In all the decades prior to the one ushered in by 1910, there was not a state, county, city or school district which had as its purpose the absolute removal of illiteracy. When the startling announcement was made by the census-takers at the beginning of the new decade that five and a half million men and women in the Nation had confessed that they could not read or write, there was nowhere an expression of shame or pity or even of surprise. It was accepted as a thing inevitable—the waste product of an inefficient school system. Even the press, usually alert and looking for unusual conditions to exploit, found nothing worth featuring in these tragic figures.
There was a vagueness and confusion in the public mind as to the term illiteracy and what constituted it, where the boundary line between literacy and illiteracy was fixed. Not one person out of ten in the United States could define illiteracy. Few had thought of it at all or had taken occasion to familiarize themselves with the term. It was such an unfamiliar one that the first Illiteracy Commission had to impress itself, to explain itself—its very name, repeatedly. Forestry commissions and fish and game commissions were familiar enough but one which had as its purpose to redeem men and women from illiteracy was a foreign and unintelligible thing. The public, in general, knew little of the baneful effects of illiteracy on the individual or the community. Searching the files of educational reports we find no addresses on this subject, and on the shelves of the public libraries there was nothing to be found save a few statistical reports in scientific journals.

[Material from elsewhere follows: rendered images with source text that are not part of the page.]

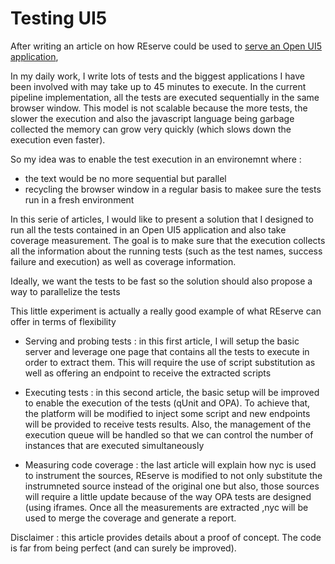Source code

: # Testing UI5

After writing an article on how REserve could be used to [serve an Open UI5 application](../openui5.md), 

In my daily work, I write lots of tests and the biggest applications I have been involved with may take up to 45 minutes to execute.
In the current pipeline implementation, all the tests are executed sequentially in the same browser window. This model is not scalable because the more tests, the slower the execution and also the javascript language being garbage collected the memory can grow very quickly (which  slows down the execution even faster).

So my idea was to enable the test execution in an environemnt where :
- the text would be no more sequential but parallel
- recycling the browser window in a regular basis to makee sure the tests run in a fresh environment

In this serie of articles, I would like to present a solution that I designed to run all the tests contained in an Open UI5 application and also take coverage measurement.
The goal is to make sure that the execution collects all the information about the running tests (such as the test names, success failure and execution) as well as coverage information.

Ideally, we want the tests to be fast so the solution should also propose a way to parallelize the tests

This little experiment is actually a really good example of what REserve can offer in terms of flexibility


* Serving and probing tests : in this first article, I will setup the basic server and leverage one page that contains all the tests to execute in order to extract them. This will require the use of script substitution as well as offering an endpoint to receive the extracted scripts

* Executing tests : in this second article, the basic setup will be improved to enable the execution of the tests (qUnit and OPA). To achieve that, the platform will be modified to inject some script and new endpoints will be provided to receive tests results. Also,  the management of the execution queue will be handled so that we can control the number of instances that are executed simultaneously

* Measuring code coverage : the last article will explain how nyc is used to instrument the sources, REserve is modified to not only substitute the instrumneted source instead of the original one but also, those sources will require a little update because of the way OPA tests are designed (using iframes. Once all the measurements are extracted ,nyc will be used to merge the coverage and generate a report.

Disclaimer : this article provides details about a proof of concept. The code is far from being perfect (and can surely be improved).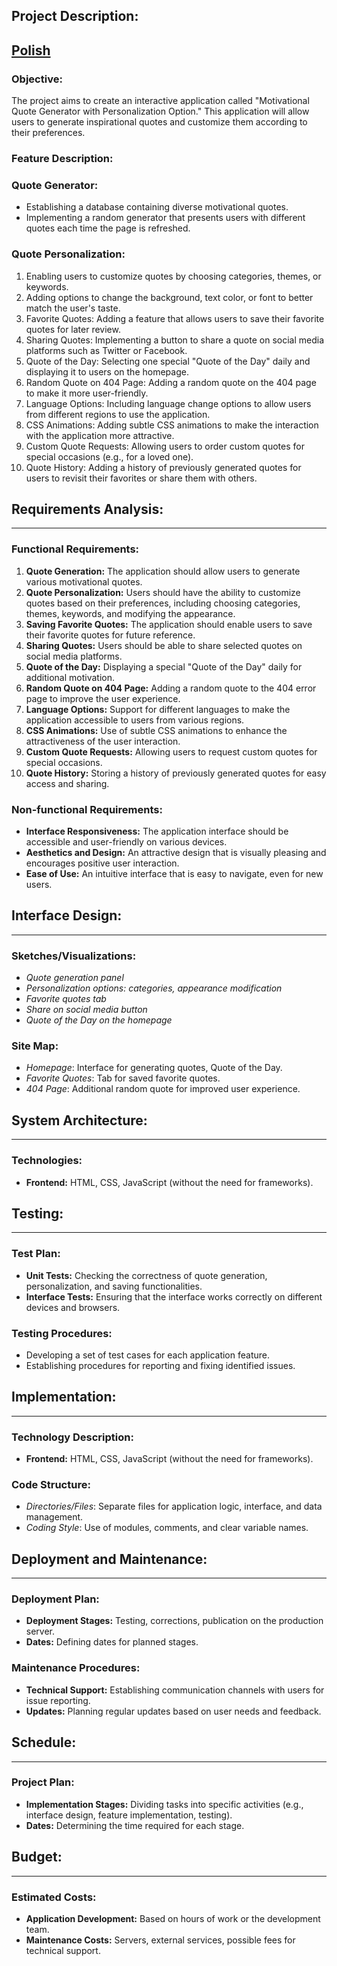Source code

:## Project Description:
[Polish](READMEPL.md)
---

### Objective:

The project aims to create an interactive application called "Motivational Quote Generator with Personalization Option." This application will allow users to generate inspirational quotes and customize them according to their preferences.

### Feature Description:

### Quote Generator:

- Establishing a database containing diverse motivational quotes.
- Implementing a random generator that presents users with different quotes each time the page is refreshed.

### Quote Personalization:

1. Enabling users to customize quotes by choosing categories, themes, or keywords.
2. Adding options to change the background, text color, or font to better match the user's taste.
3. Favorite Quotes: Adding a feature that allows users to save their favorite quotes for later review.
4. Sharing Quotes: Implementing a button to share a quote on social media platforms such as Twitter or Facebook.
5. Quote of the Day: Selecting one special "Quote of the Day" daily and displaying it to users on the homepage.
6. Random Quote on 404 Page: Adding a random quote on the 404 page to make it more user-friendly.
7. Language Options: Including language change options to allow users from different regions to use the application.
8. CSS Animations: Adding subtle CSS animations to make the interaction with the application more attractive.
9. Custom Quote Requests: Allowing users to order custom quotes for special occasions (e.g., for a loved one).
10. Quote History: Adding a history of previously generated quotes for users to revisit their favorites or share them with others.

## Requirements Analysis:

---

### Functional Requirements:

1. **Quote Generation:** The application should allow users to generate various motivational quotes.
2. **Quote Personalization:** Users should have the ability to customize quotes based on their preferences, including choosing categories, themes, keywords, and modifying the appearance.
3. **Saving Favorite Quotes:** The application should enable users to save their favorite quotes for future reference.
4. **Sharing Quotes:** Users should be able to share selected quotes on social media platforms.
5. **Quote of the Day:** Displaying a special "Quote of the Day" daily for additional motivation.
6. **Random Quote on 404 Page:** Adding a random quote to the 404 error page to improve the user experience.
7. **Language Options:** Support for different languages to make the application accessible to users from various regions.
8. **CSS Animations:** Use of subtle CSS animations to enhance the attractiveness of the user interaction.
9. **Custom Quote Requests:** Allowing users to request custom quotes for special occasions.
10. **Quote History:** Storing a history of previously generated quotes for easy access and sharing.

### Non-functional Requirements:

- **Interface Responsiveness:** The application interface should be accessible and user-friendly on various devices.
- **Aesthetics and Design:** An attractive design that is visually pleasing and encourages positive user interaction.
- **Ease of Use:** An intuitive interface that is easy to navigate, even for new users.

## Interface Design:

---

### Sketches/Visualizations:

- *Quote generation panel*
- *Personalization options: categories, appearance modification*
- *Favorite quotes tab*
- *Share on social media button*
- *Quote of the Day on the homepage*

### Site Map:

- *Homepage*: Interface for generating quotes, Quote of the Day.
- *Favorite Quotes*: Tab for saved favorite quotes.
- *404 Page*: Additional random quote for improved user experience.

## System Architecture:

---

### Technologies:

- **Frontend:** HTML, CSS, JavaScript (without the need for frameworks).

## Testing:

---

### Test Plan:

- **Unit Tests:** Checking the correctness of quote generation, personalization, and saving functionalities.
- **Interface Tests:** Ensuring that the interface works correctly on different devices and browsers.

### Testing Procedures:

- Developing a set of test cases for each application feature.
- Establishing procedures for reporting and fixing identified issues.

## Implementation:

---

### Technology Description:

- **Frontend:** HTML, CSS, JavaScript (without the need for frameworks).

### Code Structure:

- *Directories/Files*: Separate files for application logic, interface, and data management.
- *Coding Style*: Use of modules, comments, and clear variable names.

## Deployment and Maintenance:

---

### Deployment Plan:

- **Deployment Stages:** Testing, corrections, publication on the production server.
- **Dates:** Defining dates for planned stages.

### Maintenance Procedures:

- **Technical Support:** Establishing communication channels with users for issue reporting.
- **Updates:** Planning regular updates based on user needs and feedback.

## Schedule:

---

### Project Plan:

- **Implementation Stages:** Dividing tasks into specific activities (e.g., interface design, feature implementation, testing).
- **Dates:** Determining the time required for each stage.

## Budget:

---

### Estimated Costs:

- **Application Development:** Based on hours of work or the development team.
- **Maintenance Costs:** Servers, external services, possible fees for technical support.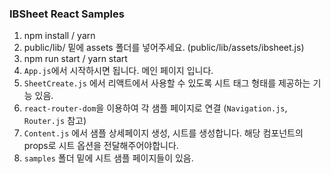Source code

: ### IBSheet React Samples

1. npm install / yarn
2. public/lib/ 밑에 assets 폴더를 넣어주세요. (public/lib/assets/ibsheet.js)
3. npm run start / yarn start
4. `App.js`에서 시작하시면 됩니다. 메인 페이지 입니다.
5. `SheetCreate.js` 에서 리액트에서 사용할 수 있도록 시트 태그 형태를 제공하는 기능 있음.
6. `react-router-dom`을 이용하여 각 샘플 페이지로 연결 (`Navigation.js`, `Router.js` 참고)
7. `Content.js` 에서 샘플 상세페이지 생성, 시트를 생성합니다. 해당 컴포넌트의props로 시트 옵션을 전달해주어야합니다.
8. `samples` 폴더 밑에 시트 샘플 페이지들이 있음.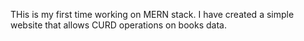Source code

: THis is my first time working on MERN stack. I have created a simple website that allows CURD operations on books data.
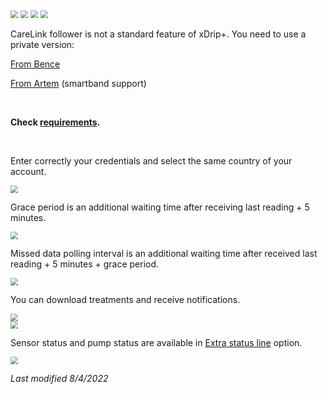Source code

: <img src="../../images/hamburger_menu.png" style="zoom:75%;" />  
<img src="../../images/M-S.png" style="zoom:75%;" />  
<img src="../../images/M-S-HDS.png" style="zoom:75%;" />  
<img src="../images/M-S-HDSlistM.png" style="zoom:75%;" />

CareLink follower is not a standard feature of xDrip+. You need to use a private version:

[From Bence](https://github.com/benceszasz/xDripCareLinkFollower/releases)

[From Artem](https://bigdigital.home.blog/) (smartband support)

</br>

**Check [requirements](https://github.com/benceszasz/xDripCareLinkFollower#requirements).**

</br>

Enter correctly your credentials and select the same country of your account.

<img src="../images/M-S-HDS-CF1.png" style="zoom:75%;" />

Grace period is an additional waiting time after receiving last reading + 5 minutes.

<img src="../images/M-S-HDS-CF2.png" style="zoom:75%;" />

Missed data polling interval is an additional waiting time after received last reading + 5 minutes + grace period.

<img src="../images/M-S-HDS-CF3.png" style="zoom:75%;" />

You can download treatments and receive notifications.

<img src="../images/M-S-HDS-CF4.png" style="zoom:75%;" />

</br>

<img src="../images/M-S-HDS-CF6.png" style="zoom:75%;" />

Sensor status and pump status are available in [Extra status line](../../use/lesscommon/#extra-status-line) option.

<img src="../images/M-S-HDS-CF5.png" style="zoom:75%;" />

</br>

*Last modified 8/4/2022*

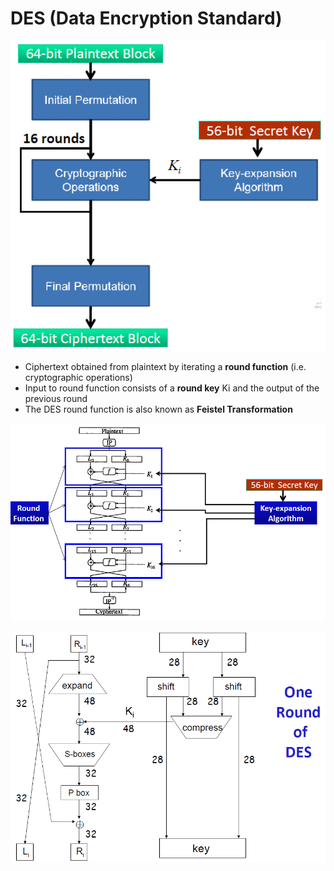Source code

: # DES \(Data Encryption Standard\)

![](../../.gitbook/assets/image%20%285%29.png)

* Ciphertext obtained from plaintext by iterating a **round function** \(i.e. cryptographic operations\) 
* Input to round function consists of a **round key** Ki and the output of the previous round 
* The DES round function is also known as **Feistel Transformation**



![](../../.gitbook/assets/image%20%2867%29.png)

![](../../.gitbook/assets/image%20%2866%29.png)

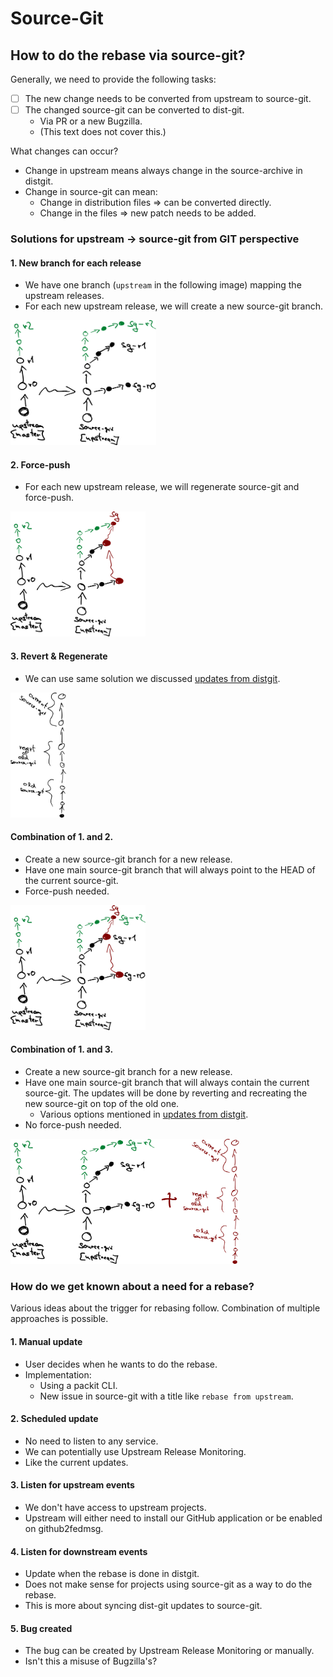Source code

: # Source-Git

## How to do the rebase via source-git?

Generally, we need to provide the following tasks:

- [ ] The new change needs to be converted from upstream to source-git.
- [ ] The changed source-git can be converted to dist-git.
  - Via PR or a new Bugzilla.
  - (This text does not cover this.)

What changes can occur?

- Change in upstream means always change in the source-archive in distgit.
- Change in source-git can mean:
  - Change in distribution files => can be converted directly.
  - Change in the files => new patch needs to be added.

### Solutions for upstream -> source-git from GIT perspective

#### 1. New branch for each release

- We have one branch (`upstream` in the following image) mapping the upstream releases.
- For each new upstream release, we will create a new source-git branch.

<img src="./img/sync-upstream-release.svg" alt="sync-upstream-release" height="200"/>

#### 2. Force-push

- For each new upstream release, we will regenerate source-git and force-push.

<img src="./img/force-push-upstream-release.svg" alt="force-push-upstream-release" height="200"/>

#### 3. Revert & Regenerate

- We can use same solution we discussed [updates from distgit](../dist-git-to-src-git/updates.md).

<img src="./img/revert-and-regenerate-upstream-release.svg" alt="revert-and-regenerate-upstream-release" height="200"/>

#### Combination of 1. and 2.

- Create a new source-git branch for a new release.
- Have one main source-git branch that will always point to the HEAD of the current source-git.
- Force-push needed.

<img src="./img/sync-upstream-release+force-push.svg" alt="sync-upstream-release+force-push" height="200"/>

#### Combination of 1. and 3.

- Create a new source-git branch for a new release.
- Have one main source-git branch that will always contain the current source-git.
  The updates will be done by reverting and recreating the new source-git on top of the old one.
  - Various options mentioned in [updates from distgit](../dist-git-to-src-git/updates.md).
- No force-push needed.

<img src="./img/sync-upstream-release+revert-and-regenerate.svg" alt="sync-upstream-release+revert-and-regenerate" height="200"/>

### How do we get known about a need for a rebase?

Various ideas about the trigger for rebasing follow. Combination of multiple approaches is possible.

#### 1. Manual update

- User decides when he wants to do the rebase.
- Implementation:
  - Using a packit CLI.
  - New issue in source-git with a title like `rebase from upstream`.

#### 2. Scheduled update

- No need to listen to any service.
- We can potentially use Upstream Release Monitoring.
- Like the current updates.

#### 3. Listen for upstream events

- We don't have access to upstream projects.
- Upstream will either need to install our GitHub application or be enabled on github2fedmsg.

#### 4. Listen for downstream events

- Update when the rebase is done in distgit.
- Does not make sense for projects using source-git as a way to do the rebase.
- This is more about syncing dist-git updates to source-git.

#### 5. Bug created

- The bug can be created by Upstream Release Monitoring or manually.
- Isn't this a misuse of Bugzilla's?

The man who made his mark aroused no more concern than the one who wrote his signature. Nowhere in all history is there a record of more general apathy having settled down on a crying need or a worthy cause.
The example of a few states leading out in the early part of the decade in a crusade against illiteracy without federal oversight or aid, without funds from the state and with but little public sentiment aroused, and the readiness with which state after state recognized the need, sought the remedy and fell into line, is one of the most hopeful chapters in educational history.
The moonlight school has as its avowed purpose the removal of illiteracy. It has its secondary aims and its indirect results, but until illiteracy is banished it must remain devoted to the one idea of redeeming illiterates—of freeing them from their bondage.
This purpose was being fulfilled when the first three illiterates in Rowan County learned to read and write and when the first district banished illiteracy and it is being fulfilled today wherever, through its influence and example, adult illiterates are being emancipated. When the first three illiterates learned to read and write, the representatives of those three classes—the illiterate mother, the man in his prime and the youth with all of life opening out before him—it was an evidence that all illiterates of normal mentality could be redeemed. The first few who learned served to show the possibility, the practicability and the ease with which knowledge could be imparted to all the rest.
To con over the fascinating figures of illiterates redeemed in the various counties of some states in their initial campaigns is an inspiring thing, and is an earnest of what a few more years of effort with more means, trained leaders and better methods will bring about. Leslie County, Kentucky, in its initial campaign in 1915, taught 600 to read and write; Tattnall County, Georgia, emancipated 600 in a campaign of two years. Santa Fé County, New Mexico, taught 1,549, the majority of them being illiterates. All three were pioneering. What more hopeful record of educational progress can one contemplate than is to be found in the report of the Georgia Illiteracy Commission, prepared by its Secretary, State Superintendent M. L. Brittain, a few months after the illiteracy campaign began in that state.
Number of illiterates taught to read and write:
Tellfair County, 500; Washington County, 555; Fulton County, 632; Muscogee County, 638; Bibb County, 665.
One turns to the record in Kentucky to the reports of county school superintendents, and these are some of the figures that give assurance that the moonlight school is fulfilling its purpose.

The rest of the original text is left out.